D9420                                     Hospital call…..limited to once per day per patient.

                                                If procedures are done in other than hospital or

                                                surgery center use procedure code D9410.                                 

 

D9920                                     Behavior management. Limited to once per patient per day.

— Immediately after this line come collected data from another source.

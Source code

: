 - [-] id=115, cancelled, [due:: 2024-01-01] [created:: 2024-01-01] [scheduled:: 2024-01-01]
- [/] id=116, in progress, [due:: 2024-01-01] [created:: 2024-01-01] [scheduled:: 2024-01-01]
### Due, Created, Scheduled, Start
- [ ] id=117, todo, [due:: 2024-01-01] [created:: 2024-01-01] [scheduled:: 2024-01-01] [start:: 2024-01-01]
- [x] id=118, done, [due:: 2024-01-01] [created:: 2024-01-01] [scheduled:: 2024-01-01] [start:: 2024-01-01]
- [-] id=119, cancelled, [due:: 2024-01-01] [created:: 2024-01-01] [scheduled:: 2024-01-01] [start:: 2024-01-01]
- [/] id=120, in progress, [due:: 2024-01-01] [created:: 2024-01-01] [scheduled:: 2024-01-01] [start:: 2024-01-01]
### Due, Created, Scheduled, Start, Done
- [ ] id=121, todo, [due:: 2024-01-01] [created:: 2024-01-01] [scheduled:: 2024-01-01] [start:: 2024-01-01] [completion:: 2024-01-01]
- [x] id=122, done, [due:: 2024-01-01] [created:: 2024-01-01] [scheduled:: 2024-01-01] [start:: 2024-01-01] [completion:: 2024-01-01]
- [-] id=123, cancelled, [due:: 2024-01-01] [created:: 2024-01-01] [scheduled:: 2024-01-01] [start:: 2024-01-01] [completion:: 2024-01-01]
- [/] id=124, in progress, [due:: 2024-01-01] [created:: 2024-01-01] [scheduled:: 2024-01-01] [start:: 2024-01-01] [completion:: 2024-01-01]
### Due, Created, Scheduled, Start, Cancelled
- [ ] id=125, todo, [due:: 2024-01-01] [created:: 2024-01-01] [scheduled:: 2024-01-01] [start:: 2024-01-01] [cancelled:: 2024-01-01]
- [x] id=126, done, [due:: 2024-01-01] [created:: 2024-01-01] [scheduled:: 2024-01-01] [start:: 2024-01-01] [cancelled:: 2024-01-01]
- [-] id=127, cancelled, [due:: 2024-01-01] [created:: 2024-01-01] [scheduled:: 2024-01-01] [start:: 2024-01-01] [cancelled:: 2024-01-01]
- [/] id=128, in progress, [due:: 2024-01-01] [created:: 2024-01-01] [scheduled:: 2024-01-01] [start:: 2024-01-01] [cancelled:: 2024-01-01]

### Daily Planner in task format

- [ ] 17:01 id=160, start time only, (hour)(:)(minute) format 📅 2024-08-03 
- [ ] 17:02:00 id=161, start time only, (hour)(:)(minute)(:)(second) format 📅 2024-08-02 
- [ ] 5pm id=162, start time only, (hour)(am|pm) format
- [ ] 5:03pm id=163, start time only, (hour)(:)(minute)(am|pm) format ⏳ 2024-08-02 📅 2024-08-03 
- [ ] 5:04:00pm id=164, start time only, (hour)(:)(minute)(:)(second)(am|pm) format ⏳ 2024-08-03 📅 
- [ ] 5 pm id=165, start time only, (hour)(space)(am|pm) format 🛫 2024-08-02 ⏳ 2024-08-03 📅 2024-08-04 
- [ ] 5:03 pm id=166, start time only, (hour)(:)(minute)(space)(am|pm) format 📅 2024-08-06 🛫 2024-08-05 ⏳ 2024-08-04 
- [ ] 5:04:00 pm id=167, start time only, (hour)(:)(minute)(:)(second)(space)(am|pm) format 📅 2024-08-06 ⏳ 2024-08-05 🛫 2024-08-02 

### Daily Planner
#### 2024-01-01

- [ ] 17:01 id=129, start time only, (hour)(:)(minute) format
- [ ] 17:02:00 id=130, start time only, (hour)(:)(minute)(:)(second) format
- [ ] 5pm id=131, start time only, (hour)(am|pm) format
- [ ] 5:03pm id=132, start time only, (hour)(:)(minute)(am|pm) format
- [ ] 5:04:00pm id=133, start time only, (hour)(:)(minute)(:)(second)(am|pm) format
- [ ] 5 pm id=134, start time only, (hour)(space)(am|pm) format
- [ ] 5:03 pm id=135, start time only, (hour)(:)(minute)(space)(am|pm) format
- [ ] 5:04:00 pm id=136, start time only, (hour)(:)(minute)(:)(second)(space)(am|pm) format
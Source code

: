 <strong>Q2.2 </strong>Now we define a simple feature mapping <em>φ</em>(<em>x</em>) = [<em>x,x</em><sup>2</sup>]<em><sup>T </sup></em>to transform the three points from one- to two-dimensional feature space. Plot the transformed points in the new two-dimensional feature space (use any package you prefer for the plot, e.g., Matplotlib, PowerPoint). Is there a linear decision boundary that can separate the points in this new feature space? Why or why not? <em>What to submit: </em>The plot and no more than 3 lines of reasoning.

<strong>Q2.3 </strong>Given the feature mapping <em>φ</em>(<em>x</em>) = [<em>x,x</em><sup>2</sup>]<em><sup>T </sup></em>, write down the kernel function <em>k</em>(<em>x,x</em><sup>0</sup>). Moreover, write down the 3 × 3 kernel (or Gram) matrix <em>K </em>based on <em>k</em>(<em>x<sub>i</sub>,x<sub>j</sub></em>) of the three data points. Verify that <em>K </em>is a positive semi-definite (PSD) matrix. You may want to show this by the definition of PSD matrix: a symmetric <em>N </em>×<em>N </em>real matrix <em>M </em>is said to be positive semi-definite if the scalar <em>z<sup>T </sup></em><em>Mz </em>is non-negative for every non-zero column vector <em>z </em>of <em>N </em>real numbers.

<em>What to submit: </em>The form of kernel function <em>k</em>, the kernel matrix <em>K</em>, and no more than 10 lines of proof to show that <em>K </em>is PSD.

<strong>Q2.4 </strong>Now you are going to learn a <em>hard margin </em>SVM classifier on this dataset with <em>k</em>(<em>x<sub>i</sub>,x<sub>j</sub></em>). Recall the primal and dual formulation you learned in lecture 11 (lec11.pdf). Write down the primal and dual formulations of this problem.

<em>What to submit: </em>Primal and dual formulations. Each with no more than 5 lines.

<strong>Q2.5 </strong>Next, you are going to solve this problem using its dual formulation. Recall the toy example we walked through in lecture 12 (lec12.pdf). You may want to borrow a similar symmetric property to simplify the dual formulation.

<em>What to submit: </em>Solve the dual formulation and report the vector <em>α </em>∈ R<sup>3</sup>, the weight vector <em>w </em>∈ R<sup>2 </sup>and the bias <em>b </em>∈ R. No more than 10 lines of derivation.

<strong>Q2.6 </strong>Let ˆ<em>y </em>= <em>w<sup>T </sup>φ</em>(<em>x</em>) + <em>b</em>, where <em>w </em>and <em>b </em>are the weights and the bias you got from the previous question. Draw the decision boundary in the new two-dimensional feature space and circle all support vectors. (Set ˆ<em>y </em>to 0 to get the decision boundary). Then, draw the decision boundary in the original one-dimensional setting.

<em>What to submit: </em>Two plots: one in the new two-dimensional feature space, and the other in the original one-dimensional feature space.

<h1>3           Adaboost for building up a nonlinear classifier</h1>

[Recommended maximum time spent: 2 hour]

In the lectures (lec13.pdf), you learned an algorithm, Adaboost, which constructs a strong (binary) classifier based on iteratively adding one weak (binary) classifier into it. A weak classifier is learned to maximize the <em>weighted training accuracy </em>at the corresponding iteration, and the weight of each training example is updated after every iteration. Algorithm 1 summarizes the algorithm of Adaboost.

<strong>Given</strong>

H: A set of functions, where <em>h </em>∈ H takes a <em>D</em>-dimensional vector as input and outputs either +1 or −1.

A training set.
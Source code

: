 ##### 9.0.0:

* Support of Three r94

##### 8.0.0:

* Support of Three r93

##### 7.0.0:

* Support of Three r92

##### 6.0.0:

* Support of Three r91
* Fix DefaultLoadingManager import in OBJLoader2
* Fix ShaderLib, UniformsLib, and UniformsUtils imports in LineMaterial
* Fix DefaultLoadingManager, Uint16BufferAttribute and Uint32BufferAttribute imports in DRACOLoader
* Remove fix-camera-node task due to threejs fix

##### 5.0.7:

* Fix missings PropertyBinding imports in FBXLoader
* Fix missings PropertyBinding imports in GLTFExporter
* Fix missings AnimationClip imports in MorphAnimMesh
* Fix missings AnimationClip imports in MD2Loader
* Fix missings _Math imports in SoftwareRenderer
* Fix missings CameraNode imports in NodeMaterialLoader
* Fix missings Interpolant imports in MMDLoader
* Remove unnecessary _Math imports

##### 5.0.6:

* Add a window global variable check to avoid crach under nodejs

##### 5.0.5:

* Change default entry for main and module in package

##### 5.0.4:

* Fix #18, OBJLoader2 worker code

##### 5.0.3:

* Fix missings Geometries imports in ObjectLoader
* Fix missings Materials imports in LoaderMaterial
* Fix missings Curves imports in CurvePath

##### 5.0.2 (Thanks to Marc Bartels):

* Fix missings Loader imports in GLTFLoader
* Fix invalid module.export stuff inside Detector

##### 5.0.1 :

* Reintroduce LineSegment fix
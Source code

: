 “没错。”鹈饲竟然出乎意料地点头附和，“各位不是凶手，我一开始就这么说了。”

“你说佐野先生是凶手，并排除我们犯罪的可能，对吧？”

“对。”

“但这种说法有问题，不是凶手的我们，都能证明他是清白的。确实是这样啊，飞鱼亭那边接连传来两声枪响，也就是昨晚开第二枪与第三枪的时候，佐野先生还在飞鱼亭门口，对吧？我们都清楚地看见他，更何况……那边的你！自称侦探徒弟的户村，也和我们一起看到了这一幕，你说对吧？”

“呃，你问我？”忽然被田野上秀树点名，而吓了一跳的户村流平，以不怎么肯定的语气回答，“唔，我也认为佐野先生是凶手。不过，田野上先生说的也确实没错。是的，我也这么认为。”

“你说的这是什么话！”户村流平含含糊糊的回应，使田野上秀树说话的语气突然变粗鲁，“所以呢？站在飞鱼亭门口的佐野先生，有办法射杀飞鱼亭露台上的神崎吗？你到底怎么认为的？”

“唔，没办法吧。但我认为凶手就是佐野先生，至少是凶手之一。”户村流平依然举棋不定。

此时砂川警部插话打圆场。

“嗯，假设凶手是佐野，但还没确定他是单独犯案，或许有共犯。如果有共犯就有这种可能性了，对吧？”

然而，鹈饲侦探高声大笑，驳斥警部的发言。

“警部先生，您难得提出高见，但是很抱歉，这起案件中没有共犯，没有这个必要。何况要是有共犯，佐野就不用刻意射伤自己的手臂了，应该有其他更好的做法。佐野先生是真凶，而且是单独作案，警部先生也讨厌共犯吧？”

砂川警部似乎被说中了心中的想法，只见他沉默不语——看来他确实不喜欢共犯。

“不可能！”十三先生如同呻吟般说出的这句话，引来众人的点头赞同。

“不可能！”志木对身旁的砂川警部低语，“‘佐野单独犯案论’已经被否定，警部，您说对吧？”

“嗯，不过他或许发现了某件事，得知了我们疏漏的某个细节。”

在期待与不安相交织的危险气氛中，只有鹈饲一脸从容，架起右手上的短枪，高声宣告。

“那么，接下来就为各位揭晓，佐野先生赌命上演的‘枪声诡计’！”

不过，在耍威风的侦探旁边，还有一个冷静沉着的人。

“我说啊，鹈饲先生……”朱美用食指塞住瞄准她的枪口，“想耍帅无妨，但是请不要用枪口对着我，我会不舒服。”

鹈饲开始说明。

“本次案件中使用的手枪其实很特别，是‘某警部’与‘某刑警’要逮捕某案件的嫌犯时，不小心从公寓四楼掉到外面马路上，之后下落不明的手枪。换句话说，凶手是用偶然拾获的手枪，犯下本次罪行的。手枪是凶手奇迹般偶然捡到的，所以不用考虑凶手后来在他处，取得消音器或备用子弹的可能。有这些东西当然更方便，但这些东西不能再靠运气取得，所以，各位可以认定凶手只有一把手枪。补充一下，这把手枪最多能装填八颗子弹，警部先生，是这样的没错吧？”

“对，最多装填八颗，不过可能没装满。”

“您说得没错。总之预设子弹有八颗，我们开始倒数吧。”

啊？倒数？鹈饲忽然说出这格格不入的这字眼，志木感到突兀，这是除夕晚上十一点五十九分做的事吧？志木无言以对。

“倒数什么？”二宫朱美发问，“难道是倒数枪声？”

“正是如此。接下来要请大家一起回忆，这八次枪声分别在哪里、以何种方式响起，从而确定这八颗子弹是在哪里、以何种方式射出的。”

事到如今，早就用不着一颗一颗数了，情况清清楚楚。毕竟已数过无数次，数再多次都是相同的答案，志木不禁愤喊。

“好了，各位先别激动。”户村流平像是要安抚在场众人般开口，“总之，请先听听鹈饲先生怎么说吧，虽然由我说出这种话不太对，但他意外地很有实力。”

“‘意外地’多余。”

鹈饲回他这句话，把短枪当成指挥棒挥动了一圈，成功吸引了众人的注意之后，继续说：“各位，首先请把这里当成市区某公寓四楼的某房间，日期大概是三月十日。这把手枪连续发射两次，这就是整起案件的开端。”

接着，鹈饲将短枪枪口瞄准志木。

                                                (no longer reported in 15 minute increments) Fee: $22.00

 

D9951                                     Occlusal adjustment.  Quadrant designation no longer required.

 

Crown codes D2710, D2721, D2750, D2751, D2752, D2790, D2791 and D2792,  require prior authorization and are allowed in primary teeth with justification.

 

The following  are  updated descriptions of  Medicaid procedure codes  D9310 and D9920 as of May 1, 2001:

 

D9310     Consultation:

 

Provided by a dentist or physician whose opinion or advice regarding the evaluation, management and/or treatment of a specific problem or condition is requested by another dentist or physician.  The written or verbal request for a consult must be documented in the patient’s medical record.  The consultant’s opinion and any services that were ordered or performed must also be documented in the patient’s medical record and communicated to the requesting dentist or physician.  A dental consultant my initiate diagnostic and/or therapeutic services at the same or subsequent visit.

 

D9920      Behavior Management:

 

May be reported in addition to treatment provided when the patient is developmentally disabled, mentally ill, or is especially uncooperative and difficult to manage, resulting in the dental staff providing additional time, skill and/or assistance to render treatment.  Notation and justification must be written in the patient record identifying the specific behavior problem and the technique used to manage it.  Allowed once per patient per day.  (This code will not longer be reported in 15-minute increments.)

 

Replacement pages for the Medicaid Dental Guidelines Handbook will be mailed out from EDS within  six to eight weeks.  A Dental Fee Schedule will be mailed out to all Medicaid Dental providers from the Bureau of Medicaid Programs within a few weeks.